So some background...I have been injury plagued in the past and got hurt last in March. I stopped running and quit the sport. I now started to get the itch again and want to train to be semi-competitive.
I ran 3 years at a D1 school and then quit before my senior year. I wanted to enjoy myself and was sick of putting in all the effort to get hurt multiple times throughout the year. I wasn't that good for a D1 guy, but I have ran close to 15:00 for 5000 meters on a 200 meter track last February. I got hurt shortly after.
I just started running about 3 weeks ago and am currently doing 5-7 days per week and about 30-35 miles per week. I have just been going out and running by feel. No real plans each day. My longest run was about 50 min a few days ago at 645 pace or so. I feel pretty comfortable running 6:30-45 pace for 5-8 miles, and I ran a 5:05 mile the other day halfway through a 7 miler and then continued at 6:30-45 pace.

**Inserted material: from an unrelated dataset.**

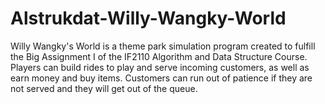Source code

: # Alstrukdat-Willy-Wangky-World
Willy Wangky's World is a theme park simulation program created to fulfill the Big Assignment I of the IF2110 Algorithm and Data Structure Course. Players can build rides to play and serve incoming customers, as well as earn money and buy items. Customers can run out of patience if they are not served and they will get out of the queue.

So I want to run a 10 mile race in March and then a Marathon in May. My goals are sub 54:30 and sub 2:36.
What should I do? What kind of chance do I have to hit these times? My rough plan is to keep up what I am doing for another 4 weeks and then add in my first tempo runs. Then in another 2-3 weeks do my first track workout. What type of workouts should I do? Tempos? Regular runs? I don't want running to rule my life the way it used to. I don't want to be on the track more than 2 times per week and will probably be training alone. I have experimented with the 100+ mile weeks in the past and I could never stay healthy long enough to reap the benefits. I want to keep my mileage around 80mpw. Any advice would be helpful. Thanks.